Conférence : Communications avec actes dans un congrès international

Financial fraud is one of the most serious criminal activities, resulting in losses exceeding hundreds of billions of dollars each year. Most existing fraud detection frameworks still use static rule sets or traditional Machine Learning (ML) models, which fail with decentralized systems characterized by anonymity and dynamic behavior. Despite recent developments, the deployment of advanced Artificial Intelligence (AI) techniques, such as Graph Neural Networks (GNNs), anomaly detection, and generative models, remains underexplored in the field of fraud detection. This study conducts a systematic comparative review of sixteen scholarly articles focused on the use of AI for financial fraud detection.
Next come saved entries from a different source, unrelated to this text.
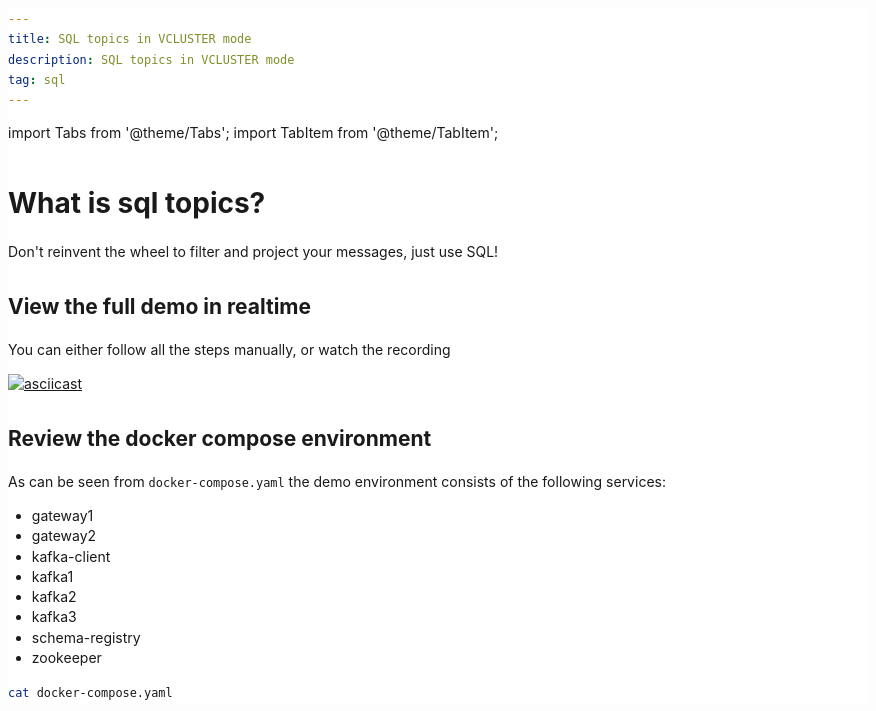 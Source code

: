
 ```yaml
---
title: SQL topics in VCLUSTER mode
description: SQL topics in VCLUSTER mode
tag: sql
---
```


import Tabs from '@theme/Tabs'; import TabItem from '@theme/TabItem';

# What is sql topics?

Don't reinvent the wheel to filter and project your messages, just use SQL!

## View the full demo in realtime




<Tabs>
<TabItem value="Command">

You can either follow all the steps manually, or watch the recording

</TabItem>
<TabItem value="Recording">

[![asciicast](https://asciinema.org/a/HHDmoiZg1OQzPvJu9gNcg73iM.svg)](https://asciinema.org/a/HHDmoiZg1OQzPvJu9gNcg73iM)

</TabItem>
</Tabs>

## Review the docker compose environment

As can be seen from `docker-compose.yaml` the demo environment consists of the following services:

* gateway1
* gateway2
* kafka-client
* kafka1
* kafka2
* kafka3
* schema-registry
* zookeeper

<Tabs>
<TabItem value="Command">

```sh
cat docker-compose.yaml
```

</TabItem>
<TabItem value="File Content">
By classifying the selected studies into three main categories-transactional, behavioral, and corporate financial fraud-and evaluating them across nine analytical dimensions, the research underscores the methodological diversity, key strengths, and limitations of current AI-driven detection approaches. The integration of deep learning and hybrid methodologies, especially within behavioral and transactional fraud contexts, has shown clear advantages over traditional techniques when tested on real-world datasets. These approaches yield notable enhancements in detection accuracy, robustness, and adaptability, thereby underscoring the efficacy of hybrid AI models in designing reliable and resilient fraud detection systems tailored to the complexities of modern financial environments.